Write a function that returns the longest palindrome in a given string
Solution 1:
You can find the the longest palindrome using Manacher's Algorithm in O(n) time! Its implementation can be found here and here.
For input String s = "HYTBCABADEFGHABCDEDCBAGHTFYW1234567887654321ZWETYGDE" it finds the correct output which is 1234567887654321.
Solution 2:
The Algo 2 may not work for all string. Here is an example of such a string "ABCDEFCBA".

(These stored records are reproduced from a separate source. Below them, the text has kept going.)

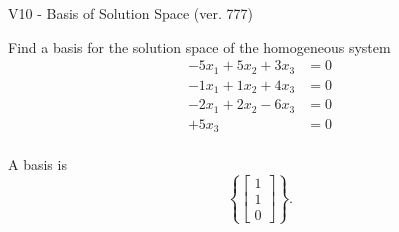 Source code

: \begin{exercise}
  \begin{exerciseTitle}V10 - Basis of Solution Space (ver. 777)\end{exerciseTitle}
  \begin{exerciseStatement}
    Find a basis for the solution space of the homogeneous system 
\begin{align*}
 -5 x_ 1 + 5 x_ 2 + 3 x_ 3 &= 0  \\ 
  -1 x_ 1 + 1 x_ 2 + 4 x_ 3 &= 0  \\ 
  -2 x_ 1 + 2 x_ 2 -6 x_ 3 &= 0  \\ 
  + 5 x_ 3 &= 0  \\ 
 \end{align*}


 
  \end{exerciseStatement}

  \begin{exerciseAnswer}
   A basis is   
\[\left\{\left[\begin{array}{c}
1 \\
1 \\
0
\end{array}\right]\right\}.\]

  


  \end{exerciseAnswer}
\end{exercise}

Not that the string has "ABC" and "CBA" as its substring. If you reverse the original string, it will be "ABCFEDCBA". and the longest matching substring is "ABC" which is not a palindrome.
You may need to additionally check if this longest matching substring is actually a palindrome which has the running time of O(n^3).
Solution 3:
As far as I understood the problem, we can find palindromes around a center index and span our search both ways, to the right and left of the center. Given that and knowing there's no palindrome on the corners of the input, we can set the boundaries to 1 and length-1. While paying attention to the minimum and maximum boundaries of the String, we verify if the characters at the positions of the symmetrical indexes (right and left) are the same for each central position till we reach our max upper bound center.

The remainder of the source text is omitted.